Ah, the age-old question, “Is it safe for kids to eat snow?” Yeah, yeah, you already know the answer to the yellow snow question. Don’t eat it. We all know where it comes from (and it’s not from kids armed with yellow snow paint pretending that they’re outdoor winter-time Picasso’s). But what about the pristine fluffy white stuff? Well, as it turns out it’s not just parents who want to know the answer to this question — scientists do too. And here’s what they found out!
Scientists at the Sapientia Hungarian University of Transylvania recently examined the safety of snow. That is, they looked at how safe it is for human consumption.

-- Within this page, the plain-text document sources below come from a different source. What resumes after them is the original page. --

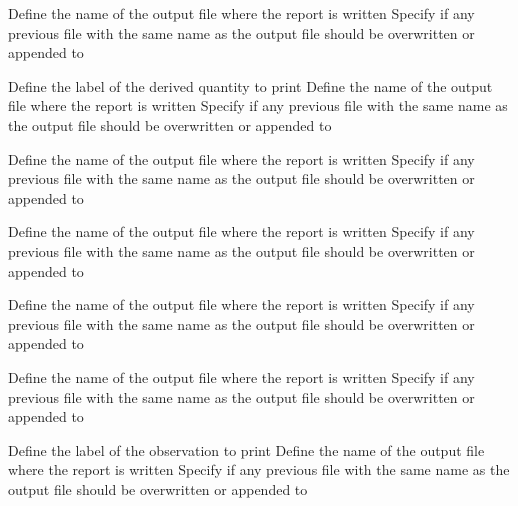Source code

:  {Define the name of the output file where the report is written}
 {Specify if any previous file with the same name as the output file should be overwritten or appended to}
\par\textbf{}\par
{} {Define the label of the derived quantity to print}
 {Define the name of the output file where the report is written}
 {Specify if any previous file with the same name as the output file should be overwritten or appended to}
\par\textbf{}\par
{} {Define the name of the output file where the report is written}
 {Specify if any previous file with the same name as the output file should be overwritten or appended to}
\par\textbf{}\par
{} {Define the name of the output file where the report is written}
 {Specify if any previous file with the same name as the output file should be overwritten or appended to}
\par\textbf{}\par
{} {Define the name of the output file where the report is written}
 {Specify if any previous file with the same name as the output file should be overwritten or appended to}
\par\textbf{}\par
{} {Define the name of the output file where the report is written}
 {Specify if any previous file with the same name as the output file should be overwritten or appended to}
\par\textbf{}\par
{} {Define the label of the observation to print}
 {Define the name of the output file where the report is written}
 {Specify if any previous file with the same name as the output file should be overwritten or appended to}
\par\textbf{}\par
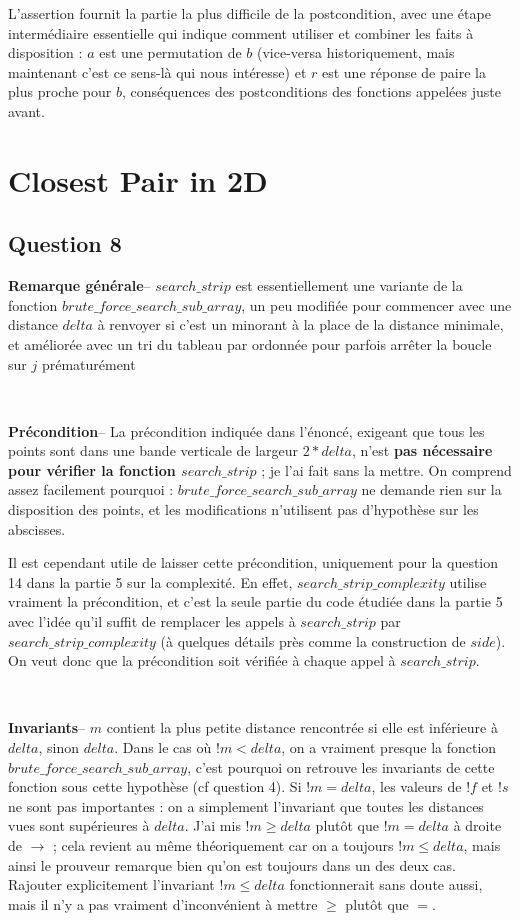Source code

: \documentclass[11pt, openany, titlepage]{article}
\newcommand{\paragraphtitle}[1]{\textbf{#1}\;\;--\;}
\begin{document}
L'assertion fournit la partie la plus difficile de la postcondition, avec une étape intermédiaire essentielle qui indique comment utiliser et combiner les faits à disposition : $a$ est une permutation de $b$ (vice-versa historiquement, mais maintenant c'est ce sens-là qui nous intéresse) et $r$ est une réponse de paire la plus proche pour $b$, conséquences des postconditions des fonctions appelées juste avant.



\section{Closest Pair in 2D}

\subsection{Question 8}

\paragraphtitle{Remarque générale}
$search\_strip$ est essentiellement une variante de la fonction $brute\_force\_search\_sub\_array$, un peu modifiée pour commencer avec une distance $delta$ à renvoyer si c'est un minorant à la place de la distance minimale, et améliorée avec un tri du tableau par ordonnée pour parfois arrêter la boucle sur $j$ prématurément

\

\paragraphtitle{Précondition}
La précondition indiquée dans l'énoncé, exigeant que tous les points sont dans une bande verticale de largeur $2*delta$, n'est \textbf{pas nécessaire pour vérifier la fonction $search\_strip$} ; je l'ai fait sans la mettre. On comprend assez facilement pourquoi : $brute\_force\_search\_sub\_array$ ne demande rien sur la disposition des points, et les modifications n'utilisent pas d'hypothèse sur les abscisses.

Il est cependant utile de laisser cette précondition, uniquement pour la question 14 dans la partie 5 sur la complexité. En effet, $search\_strip\_complexity$ utilise vraiment la précondition, et c'est la seule partie du code étudiée dans la partie 5 avec l'idée qu'il suffit de remplacer les appels à $search\_strip$ par $search\_strip\_complexity$ (à quelques détails près comme la construction de $side$). On veut donc que la précondition soit vérifiée à chaque appel à $search\_strip$.

\

\paragraphtitle{Invariants}
$m$ contient la plus petite distance rencontrée si elle est inférieure à $delta$, sinon $delta$. Dans le cas où $!m<delta$, on a vraiment presque la fonction $brute\_force\_search\_sub\_array$, c'est pourquoi on retrouve les invariants de cette fonction sous cette hypothèse (cf question 4). Si $!m=delta$, les valeurs de $!f$ et $!s$ ne sont pas importantes : on a simplement l'invariant que toutes les distances vues sont supérieures à $delta$. J'ai mis $!m\geq delta$ plutôt que $!m=delta$ à droite de $\rightarrow$ ; cela revient au même théoriquement car on a toujours $!m\leq delta$, mais ainsi le prouveur remarque bien qu'on est toujours dans un des deux cas. Rajouter explicitement l'invariant $!m\leq delta$ fonctionnerait sans doute aussi, mais il n'y a pas vraiment d'inconvénient à mettre $\geq$ plutôt que $=$.
\end{document}
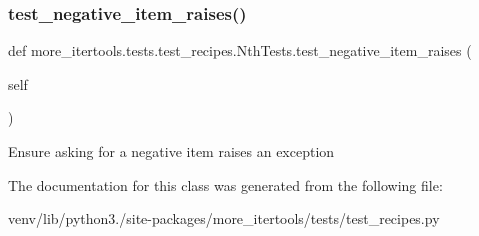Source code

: \subsubsection{\texorpdfstring{test\+\_\+negative\+\_\+item\+\_\+raises()}{test\_negative\_item\_raises()}}
{\footnotesize\ttfamily def more\+\_\+itertools.\+tests.\+test\+\_\+recipes.\+Nth\+Tests.\+test\+\_\+negative\+\_\+item\+\_\+raises (\begin{DoxyParamCaption}\item[{}]{self }\end{DoxyParamCaption})}

\begin{DoxyVerb}Ensure asking for a negative item raises an exception\end{DoxyVerb}
 

The documentation for this class was generated from the following file\+:\begin{DoxyCompactItemize}
\item 
venv/lib/python3./site-\/packages/more\+\_\+itertools/tests/test\+\_\+recipes.\+py\end{DoxyCompactItemize}
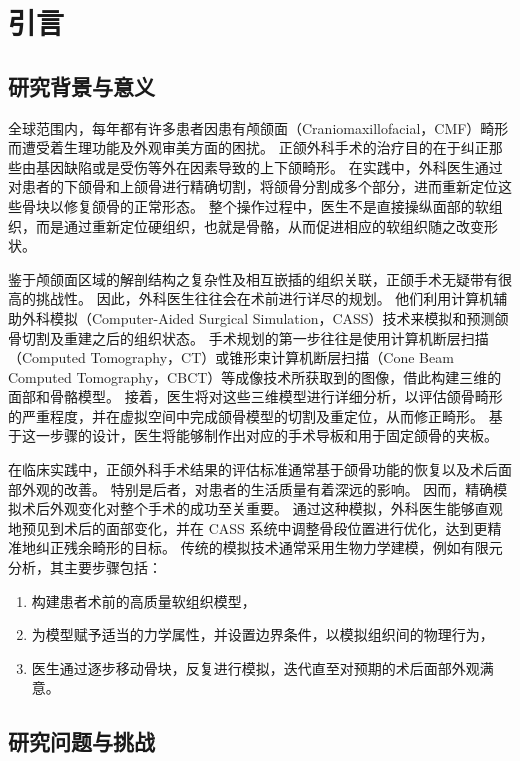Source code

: \chapter{引言}

\section{研究背景与意义}

全球范围内，每年都有许多患者因患有颅颌面（Craniomaxillofacial，CMF）畸形而遭受着生理功能及外观审美方面的困扰。
正颌外科手术的治疗目的在于纠正那些由基因缺陷或是受伤等外在因素导致的上下颌畸形。
在实践中，外科医生通过对患者的下颌骨和上颌骨进行精确切割，将颌骨分割成多个部分，进而重新定位这些骨块以修复颌骨的正常形态。
整个操作过程中，医生不是直接操纵面部的软组织，而是通过重新定位硬组织，也就是骨骼，从而促进相应的软组织随之改变形状。

鉴于颅颌面区域的解剖结构之复杂性及相互嵌插的组织关联，正颌手术无疑带有很高的挑战性。
因此，外科医生往往会在术前进行详尽的规划。
他们利用计算机辅助外科模拟（Computer-Aided Surgical Simulation，CASS）技术来模拟和预测颌骨切割及重建之后的组织状态。
手术规划的第一步往往是使用计算机断层扫描（Computed Tomography，CT）或锥形束计算机断层扫描（Cone Beam Computed Tomography，CBCT）等成像技术所获取到的图像，借此构建三维的面部和骨骼模型。
接着，医生将对这些三维模型进行详细分析，以评估颌骨畸形的严重程度，并在虚拟空间中完成颌骨模型的切割及重定位，从而修正畸形。
基于这一步骤的设计，医生将能够制作出对应的手术导板和用于固定颌骨的夹板。

在临床实践中，正颌外科手术结果的评估标准通常基于颌骨功能的恢复以及术后面部外观的改善。
特别是后者，对患者的生活质量有着深远的影响。
因而，精确模拟术后外观变化对整个手术的成功至关重要。
通过这种模拟，外科医生能够直观地预见到术后的面部变化，并在 CASS 系统中调整骨段位置进行优化，达到更精准地纠正残余畸形的目标。
传统的模拟技术通常采用生物力学建模，例如有限元分析，其主要步骤包括：
\begin{enumerate}
  \item 构建患者术前的高质量软组织模型，
  \item 为模型赋予适当的力学属性，并设置边界条件，以模拟组织间的物理行为，
  \item 医生通过逐步移动骨块，反复进行模拟，迭代直至对预期的术后面部外观满意。
\end{enumerate}

\section{研究问题与挑战}

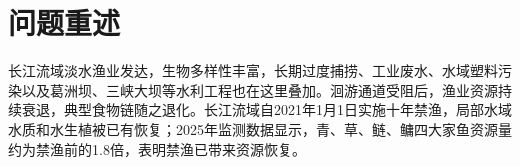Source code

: \documentclass{MMCStyle}
\begin{document}
\begin{abstract}
长江十年禁渔实施后，四大家鱼资源量回升，长江江豚和长江鲟种群亦呈恢复态势；资源枯竭、江湖连通性受阻、水体污染与外来物种入侵却仍同时存在。为回答"资源恢复能否稳定转化为生态系统健康改善"，本文把流域平均食物网、珍稀物种响应、Hastings-Powell三级食物链和综合情景评价置于同一分层动力学模型中，考察禁渔收益从基础资源层向经济鱼类、珍稀物种及长期动力学行为传递时发生的变化。

问题一按食性保留四类基础资源与四大家鱼功能群的配对关系，用2025年四大家鱼资源量恢复至禁渔前1.8倍标定唯一增益参数，湖北江段单网次渔获量提升120\%作为局地对照。结果显示：2025年四大家鱼总生物量为禁渔前的1.805倍，单位捕捞努力量渔获量($\mathrm{CPUE}^*$)为1.838倍；摄食压力指数升至4.213时，基础资源量末值降至0.204。鱼群恢复与基础资源承压由此同时出现。

问题二接收问题一的资源--鱼群轨迹，以综合生态状态指数调节中层猎物承载力，建立珍稀物种种群响应模型，并设置高阻隔、无人工放流和污染三种对照情景。基线情景下，长江江豚与长江鲟种群末值为禁渔前的1.133倍和1.140倍；高阻隔情景降至0.901倍和0.856倍，无人工放流时长江鲟降至0.519倍，污染情景下二者为0.610倍和0.704倍。结果显示，通道阻隔同时压低两类物种，放流变化则主要作用于长江鲟。

问题三、四采用统一的Hastings-Powell三级食物链模型。承载力参数$K$增大时，轨道由规则有界振荡转为复杂非线性波动；代表点$K=1.795$、$2.665$、$4.800$的峰谷差和峰间隔离散程度均增大。短时间窗分析显示，首个连续正李雅普诺夫指数区间位于$K=3.2186$附近，但75组扩展测试中仅5组在$K=3.20\sim3.22$区间保留由负转正。故本文仅保留"系统动力学复杂性随承载力提高而增强"的方向性结论。

问题五在同一积分后期时间窗内比较饵料资源、长江江豚、长江鲟和入侵压力，采用熵权-CRITIC组合赋权模型，取二者平均后得到三种情景得分0.662、0.423和0.155。组合权重经2000次局部扰动，情景排序稳定率仍为100\%。这一递减次序对应"水体污染首先削弱禁渔收益，外来物种入侵进一步导致系统状态恶化"。

十年禁渔已经带来资源恢复，但资源量回升不会自然转化为系统整体健康改善。若不同步推进水质治理、江湖连通性修复、珍稀物种定向放流与入侵防控，禁渔收益在向高营养级传递及多重压力叠加过程中仍可能逐步减弱。
\end{abstract}

\section{问题重述}
长江流域淡水渔业发达，生物多样性丰富，长期过度捕捞、工业废水、水域塑料污染以及葛洲坝、三峡大坝等水利工程也在这里叠加。洄游通道受阻后，渔业资源持续衰退，典型食物链随之退化。长江流域自2021年1月1日实施十年禁渔，局部水域水质和水生植被已有恢复；2025年监测数据显示，青、草、鲢、鳙四大家鱼资源量约为禁渔前的1.8倍，表明禁渔已带来资源恢复。
\end{document}
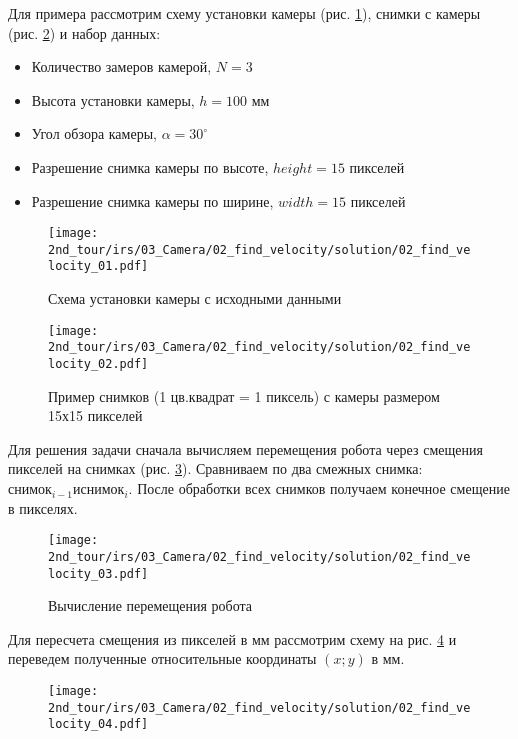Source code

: \solutionSection

Для примера рассмотрим схему установки камеры (рис. \ref{fig:02_find_velocity_01}), снимки с камеры (рис. \ref{fig:02_find_velocity_02}) и набор данных:
\begin{itemize}
	\item Количество замеров камерой, $N = 3$
	\item Высота установки камеры, $h = 100$ мм
	\item Угол обзора камеры, $\alpha = 30^\circ$
	\item Разрешение снимка камеры по высоте, $height = 15$ пикселей
	\item Разрешение снимка камеры по ширине, $width = 15$ пикселей
\end{itemize}

\begin{figure}[H]
	\centering
	\texttt{[image: 2nd\_tour/irs/03\_Camera/02\_find\_velocity/solution/02\_find\_velocity\_01.pdf]}
	\caption{Схема установки камеры с исходными данными}
	\label{fig:02_find_velocity_01}
\end{figure}

\begin{figure}[H]
	\centering
	\texttt{[image: 2nd\_tour/irs/03\_Camera/02\_find\_velocity/solution/02\_find\_velocity\_02.pdf]}
	\caption{Пример снимков (1 цв.квадрат = 1 пиксель) с камеры размером 15х15 пикселей}
	\label{fig:02_find_velocity_02}
\end{figure}

Для решения задачи сначала вычисляем перемещения робота через смещения пикселей на снимках (рис. \ref{fig:02_find_velocity_03}). Сравниваем по два смежных снимка: $снимок_{i-1} и снимок_i$. После обработки всех снимков получаем конечное смещение в пикселях.

\begin{figure}[H]
	\centering
	\texttt{[image: 2nd\_tour/irs/03\_Camera/02\_find\_velocity/solution/02\_find\_velocity\_03.pdf]}
	\caption{Вычисление перемещения робота}
	\label{fig:02_find_velocity_03}
\end{figure}

\newpage

Для пересчета смещения из пикселей в мм рассмотрим схему на рис. \ref{fig:02_find_velocity_04} и переведем полученные относительные координаты $(x; y)$ в мм.

\begin{figure}[H]
	\center
	\texttt{[image: 2nd\_tour/irs/03\_Camera/02\_find\_velocity/solution/02\_find\_velocity\_04.pdf]}
	\caption{}
	\label{fig:02_find_velocity_04}
\end{figure}


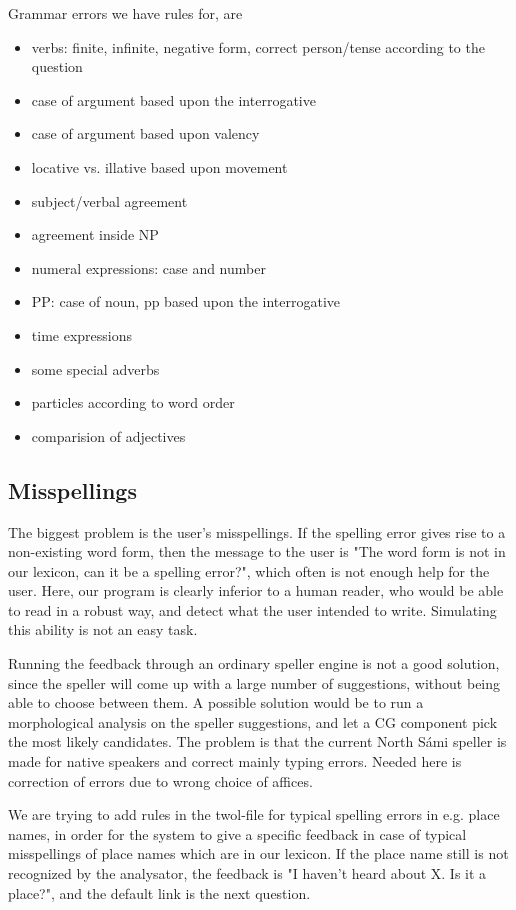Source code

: \documentclass[11pt]{article}
\begin{document}
Grammar errors we have rules for, are
\begin{itemize}
\setlength{\itemsep}{-0.2cm}
\item verbs: finite, infinite, negative form, correct person/tense according to the question
\item case of argument based upon the interrogative 
\item case of argument based upon valency
\item locative vs. illative based upon movement
\item subject/verbal agreement
\item agreement inside NP 
\item numeral expressions: case and number 
\item PP: case of noun, pp based upon the interrogative 
\item time expressions 
\item some special adverbs 
\item particles according to word order
\item comparision of adjectives
\end{itemize}

\subsection{Misspellings}
The biggest problem is the user's misspellings. If the spelling error gives rise to a non-existing word form, then the message to the user is "The word form is not in our lexicon, can it be a spelling error?", which often is not enough help for the user. Here, our program is clearly inferior to a human reader, who would be able to read in a robust way, and detect what the user intended to write. Simulating this ability is not an easy task.
 
Running the feedback through an ordinary speller engine is not a good solution, since the speller will come up with a large number of suggestions, without being able to choose between them. A possible solution would be to run a morphological analysis on the speller suggestions, and let a CG component pick the most likely candidates. The problem is that the current North Sámi speller is made for native speakers and correct mainly typing errors. Needed here is correction of errors due to wrong choice of affices.

We are trying to add rules in the twol-file for typical spelling errors in e.g. place names, in order for the system to give a specific feedback in case of typical misspellings of place names which are in our lexicon. If the place name still is not recognized by the analysator, the feedback is "I haven’t heard about X. Is it a 
place?", and the default link is the next question.
\end{document}
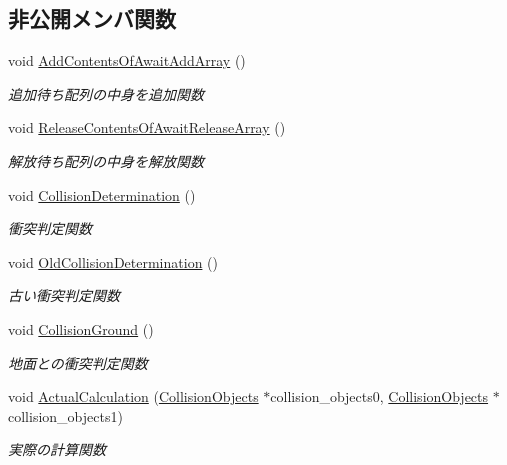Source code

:\subsection*{非公開メンバ関数}
\begin{DoxyCompactItemize}
\item 
void \mbox{\hyperlink{class_collision_manager_a53e468bb8624f84a5c65c9779781033f}{Add\+Contents\+Of\+Await\+Add\+Array}} ()
\begin{DoxyCompactList}\small\item\em 追加待ち配列の中身を追加関数 \end{DoxyCompactList}\item 
void \mbox{\hyperlink{class_collision_manager_a351353ddde07f2ff4f6642c8e1fc4ede}{Release\+Contents\+Of\+Await\+Release\+Array}} ()
\begin{DoxyCompactList}\small\item\em 解放待ち配列の中身を解放関数 \end{DoxyCompactList}\item 
void \mbox{\hyperlink{class_collision_manager_a67c1ebc4d4a19e06122f11c3eeec89ec}{Collision\+Determination}} ()
\begin{DoxyCompactList}\small\item\em 衝突判定関数 \end{DoxyCompactList}\item 
void \mbox{\hyperlink{class_collision_manager_a25dbc14dbc709a6bc2dc4424e3965dbe}{Old\+Collision\+Determination}} ()
\begin{DoxyCompactList}\small\item\em 古い衝突判定関数 \end{DoxyCompactList}\item 
void \mbox{\hyperlink{class_collision_manager_a1d67f4076eb71e191db5cff4e5abe3b0}{Collision\+Ground}} ()
\begin{DoxyCompactList}\small\item\em 地面との衝突判定関数 \end{DoxyCompactList}\item 
void \mbox{\hyperlink{class_collision_manager_ab7a212529ce17392d2ca120153318090}{Actual\+Calculation}} (\mbox{\hyperlink{class_collision_objects}{Collision\+Objects}} $\ast$collision\+\_\+objects0, \mbox{\hyperlink{class_collision_objects}{Collision\+Objects}} $\ast$collision\+\_\+objects1)
\begin{DoxyCompactList}\small\item\em 実際の計算関数 \end{DoxyCompactList}\item 

\end{DoxyCompactItemize}
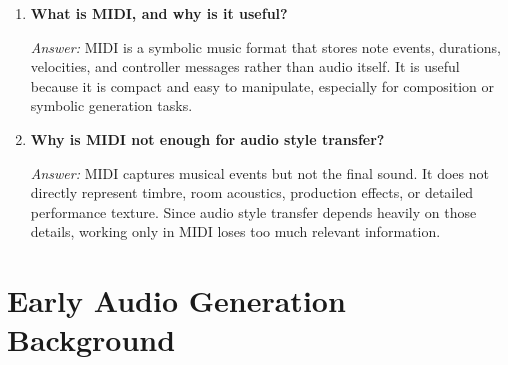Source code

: \documentclass[11pt]{article}
\newcommand{\qa}[2]{
\item \textbf{#1}

\textit{Answer:} #2
}
\begin{document}
\begin{enumerate}[start=9]
\qa{What is MIDI, and why is it useful?}{
MIDI is a symbolic music format that stores note events, durations, velocities, and controller messages rather than audio itself. It is useful because it is compact and easy to manipulate, especially for composition or symbolic generation tasks.
}

\qa{Why is MIDI not enough for audio style transfer?}{
MIDI captures musical events but not the final sound. It does not directly represent timbre, room acoustics, production effects, or detailed performance texture. Since audio style transfer depends heavily on those details, working only in MIDI loses too much relevant information.
}
\end{enumerate}

\section{Early Audio Generation Background}
\end{document}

After collecting snow form two sources (a park and a roundabout) in Miercurea Ciuc, Romania, the researchers placed their samples into sterile containers. The samples were collected in January and February, with temps ranging from 0.7 to 30 degrees Fahrenheit.
And then came the bacteria and mold. Um, that’s what the scientists were trying to grow. The fresh snow was fairly bacteria-free. But after two days, the scientists found dozens of bacteria. Researcher Istvan Mathe noted that the number of microorganisms in the snow increased due to impurities in the air.
While the study didn’t exactly find that feasting on snow will cause serious illness, Mathe recommends not eating it.